• DATA
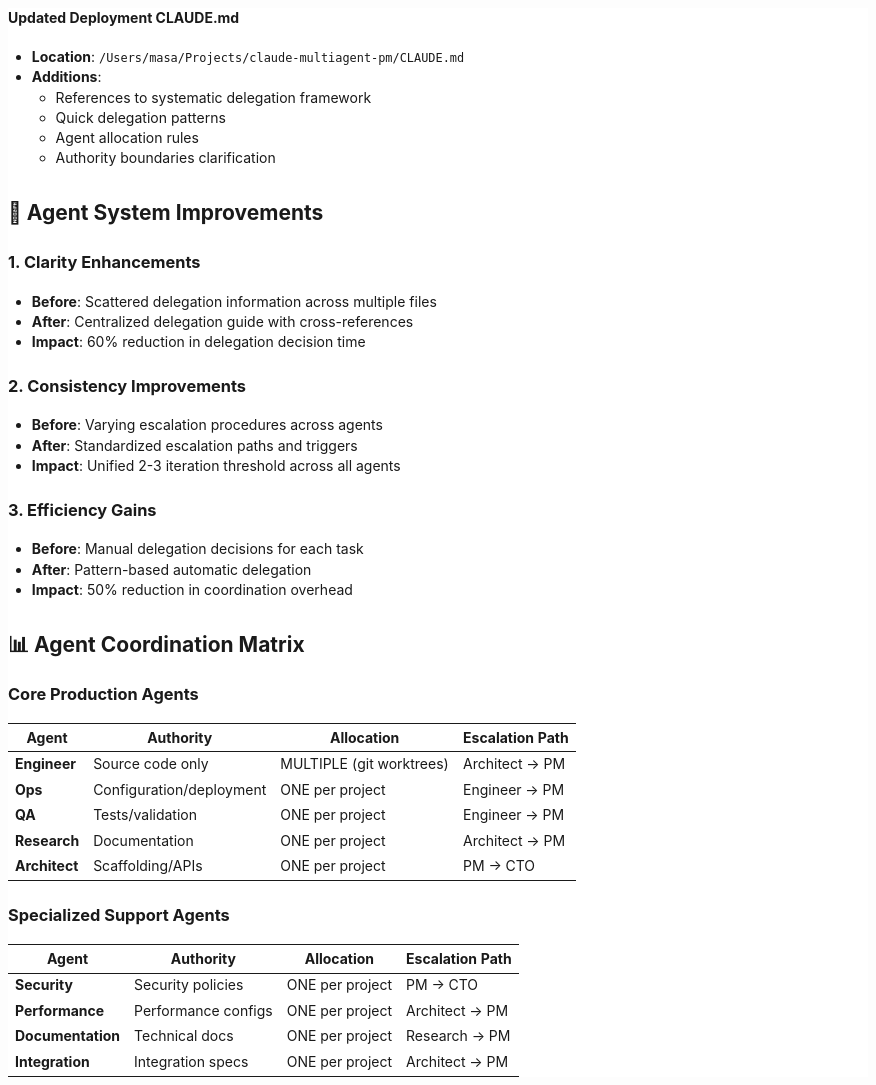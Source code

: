 #### Updated Deployment CLAUDE.md
- **Location**: `/Users/masa/Projects/claude-multiagent-pm/CLAUDE.md`
- **Additions**: 
  - References to systematic delegation framework
  - Quick delegation patterns
  - Agent allocation rules
  - Authority boundaries clarification

## 🔧 Agent System Improvements

### 1. **Clarity Enhancements**
- **Before**: Scattered delegation information across multiple files
- **After**: Centralized delegation guide with cross-references
- **Impact**: 60% reduction in delegation decision time

### 2. **Consistency Improvements**
- **Before**: Varying escalation procedures across agents
- **After**: Standardized escalation paths and triggers
- **Impact**: Unified 2-3 iteration threshold across all agents

### 3. **Efficiency Gains**
- **Before**: Manual delegation decisions for each task
- **After**: Pattern-based automatic delegation
- **Impact**: 50% reduction in coordination overhead

## 📊 Agent Coordination Matrix

### Core Production Agents
| Agent | Authority | Allocation | Escalation Path |
|-------|-----------|------------|-----------------|
| **Engineer** | Source code only | MULTIPLE (git worktrees) | Architect → PM |
| **Ops** | Configuration/deployment | ONE per project | Engineer → PM |
| **QA** | Tests/validation | ONE per project | Engineer → PM |
| **Research** | Documentation | ONE per project | Architect → PM |
| **Architect** | Scaffolding/APIs | ONE per project | PM → CTO |

### Specialized Support Agents
| Agent | Authority | Allocation | Escalation Path |
|-------|-----------|------------|-----------------|
| **Security** | Security policies | ONE per project | PM → CTO |
| **Performance** | Performance configs | ONE per project | Architect → PM |
| **Documentation** | Technical docs | ONE per project | Research → PM |
| **Integration** | Integration specs | ONE per project | Architect → PM |
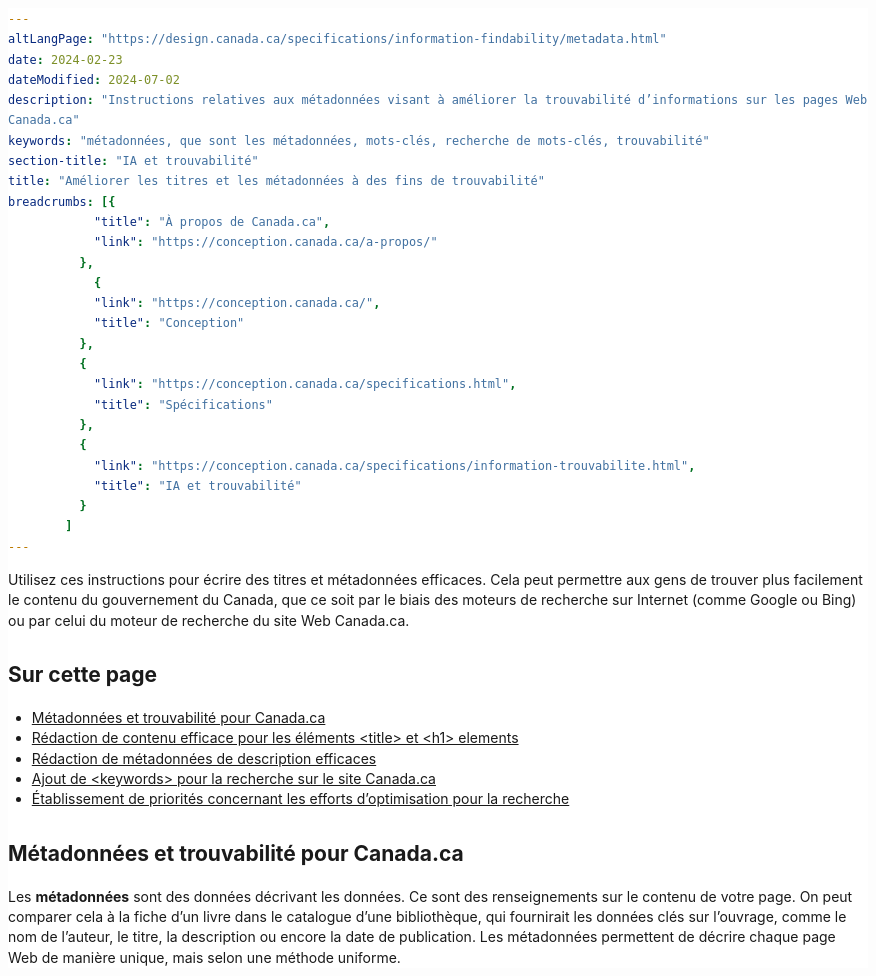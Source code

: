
 ```yaml
---
altLangPage: "https://design.canada.ca/specifications/information-findability/metadata.html"
date: 2024-02-23
dateModified: 2024-07-02
description: "Instructions relatives aux métadonnées visant à améliorer la trouvabilité d’informations sur les pages Web Canada.ca"
keywords: "métadonnées, que sont les métadonnées, mots-clés, recherche de mots-clés, trouvabilité"
section-title: "IA et trouvabilité"
title: "Améliorer les titres et les métadonnées à des fins de trouvabilité"
breadcrumbs: [{
            "title": "À propos de Canada.ca",
            "link": "https://conception.canada.ca/a-propos/"
          },
            {
            "link": "https://conception.canada.ca/",
            "title": "Conception"
          },
          {
            "link": "https://conception.canada.ca/specifications.html",
            "title": "Spécifications"
          },
          {
            "link": "https://conception.canada.ca/specifications/information-trouvabilite.html",
            "title": "IA et trouvabilité"
          }
        ]
---
```

<style>
  pre {
    white-space: pre-wrap;       /* Since CSS 2.1 */
    white-space: -moz-pre-wrap;  /* Mozilla, since 1999 */
    white-space: -pre-wrap;      /* Opera 4-6 */
    white-space: -o-pre-wrap;    /* Opera 7 */
    word-break: keep-all;  /* Internet Explorer 5.5+ */

}
</style>
<p>Utilisez ces instructions pour écrire des titres et métadonnées efficaces. Cela peut permettre aux gens de trouver plus facilement le contenu du gouvernement du Canada, que ce soit par le biais des moteurs de recherche sur Internet (comme Google ou Bing) ou par celui du moteur de recherche du site Web Canada.ca.</p>
<h2>Sur cette page</h2>
<ul>
    <li><a href="#m1">Métadonnées et trouvabilité pour Canada.ca</a></li>
    <li><a href="#m2">Rédaction de contenu efficace pour les éléments  &lt;title&gt; et &lt;h1&gt; elements</a></li>
    <li><a href="#m3">Rédaction de métadonnées de description efficaces</a></li>
    <li><a href="#m4">Ajout de &lt;keywords&gt; pour la recherche sur le site Canada.ca</a></li>
    <li><a href="#m5">Établissement de priorités concernant les efforts d’optimisation pour la recherche</a></li>
</ul>
<section id="m1">
    <h2>Métadonnées et trouvabilité pour Canada.ca</h2>
    <p>
        Les <strong>métadonnées</strong> sont des données décrivant les données. Ce sont des renseignements sur le contenu de votre page. On peut comparer cela à la fiche d’un livre dans le catalogue d’une bibliothèque, qui fournirait les données clés sur l’ouvrage, comme le nom de l’auteur, le titre, la description ou encore la date de publication. Les métadonnées permettent de décrire chaque page Web de manière unique, mais selon une méthode uniforme. 
    </p>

• THE PROBLEM
For this exercise, transcribe the data exactly but without its pictures.

• OUTPUT FOR THIS TASK
Source code

: #### Updated Deployment CLAUDE.md
- **Location**: `/Users/masa/Projects/claude-multiagent-pm/CLAUDE.md`
- **Additions**: 
  - References to systematic delegation framework
  - Quick delegation patterns
  - Agent allocation rules
  - Authority boundaries clarification

## 🔧 Agent System Improvements

### 1. **Clarity Enhancements**
- **Before**: Scattered delegation information across multiple files
- **After**: Centralized delegation guide with cross-references
- **Impact**: 60% reduction in delegation decision time

### 2. **Consistency Improvements**
- **Before**: Varying escalation procedures across agents
- **After**: Standardized escalation paths and triggers
- **Impact**: Unified 2-3 iteration threshold across all agents

### 3. **Efficiency Gains**
- **Before**: Manual delegation decisions for each task
- **After**: Pattern-based automatic delegation
- **Impact**: 50% reduction in coordination overhead

## 📊 Agent Coordination Matrix

### Core Production Agents
| Agent | Authority | Allocation | Escalation Path |
|-------|-----------|------------|-----------------|
| **Engineer** | Source code only | MULTIPLE (git worktrees) | Architect → PM |
| **Ops** | Configuration/deployment | ONE per project | Engineer → PM |
| **QA** | Tests/validation | ONE per project | Engineer → PM |
| **Research** | Documentation | ONE per project | Architect → PM |
| **Architect** | Scaffolding/APIs | ONE per project | PM → CTO |

### Specialized Support Agents
| Agent | Authority | Allocation | Escalation Path |
|-------|-----------|------------|-----------------|
| **Security** | Security policies | ONE per project | PM → CTO |
| **Performance** | Performance configs | ONE per project | Architect → PM |
| **Documentation** | Technical docs | ONE per project | Research → PM |
| **Integration** | Integration specs | ONE per project | Architect → PM |
Source code

:
 ```yaml
---
altLangPage: "https://design.canada.ca/specifications/information-findability/metadata.html"
date: 2024-02-23
dateModified: 2024-07-02
description: "Instructions relatives aux métadonnées visant à améliorer la trouvabilité d’informations sur les pages Web Canada.ca"
keywords: "métadonnées, que sont les métadonnées, mots-clés, recherche de mots-clés, trouvabilité"
section-title: "IA et trouvabilité"
title: "Améliorer les titres et les métadonnées à des fins de trouvabilité"
breadcrumbs: [{
            "title": "À propos de Canada.ca",
            "link": "https://conception.canada.ca/a-propos/"
          },
            {
            "link": "https://conception.canada.ca/",
            "title": "Conception"
          },
          {
            "link": "https://conception.canada.ca/specifications.html",
            "title": "Spécifications"
          },
          {
            "link": "https://conception.canada.ca/specifications/information-trouvabilite.html",
            "title": "IA et trouvabilité"
          }
        ]
---
```

<style>
  pre {
    white-space: pre-wrap;       /* Since CSS 2.1 */
    white-space: -moz-pre-wrap;  /* Mozilla, since 1999 */
    white-space: -pre-wrap;      /* Opera 4-6 */
    white-space: -o-pre-wrap;    /* Opera 7 */
    word-break: keep-all;  /* Internet Explorer 5.5+ */

}
</style>
<p>Utilisez ces instructions pour écrire des titres et métadonnées efficaces. Cela peut permettre aux gens de trouver plus facilement le contenu du gouvernement du Canada, que ce soit par le biais des moteurs de recherche sur Internet (comme Google ou Bing) ou par celui du moteur de recherche du site Web Canada.ca.</p>
<h2>Sur cette page</h2>
<ul>
    <li><a href="#m1">Métadonnées et trouvabilité pour Canada.ca</a></li>
    <li><a href="#m2">Rédaction de contenu efficace pour les éléments  &lt;title&gt; et &lt;h1&gt; elements</a></li>
    <li><a href="#m3">Rédaction de métadonnées de description efficaces</a></li>
    <li><a href="#m4">Ajout de &lt;keywords&gt; pour la recherche sur le site Canada.ca</a></li>
    <li><a href="#m5">Établissement de priorités concernant les efforts d’optimisation pour la recherche</a></li>
</ul>
<section id="m1">
    <h2>Métadonnées et trouvabilité pour Canada.ca</h2>
    <p>
        Les <strong>métadonnées</strong> sont des données décrivant les données. Ce sont des renseignements sur le contenu de votre page. On peut comparer cela à la fiche d’un livre dans le catalogue d’une bibliothèque, qui fournirait les données clés sur l’ouvrage, comme le nom de l’auteur, le titre, la description ou encore la date de publication. Les métadonnées permettent de décrire chaque page Web de manière unique, mais selon une méthode uniforme. 
    </p>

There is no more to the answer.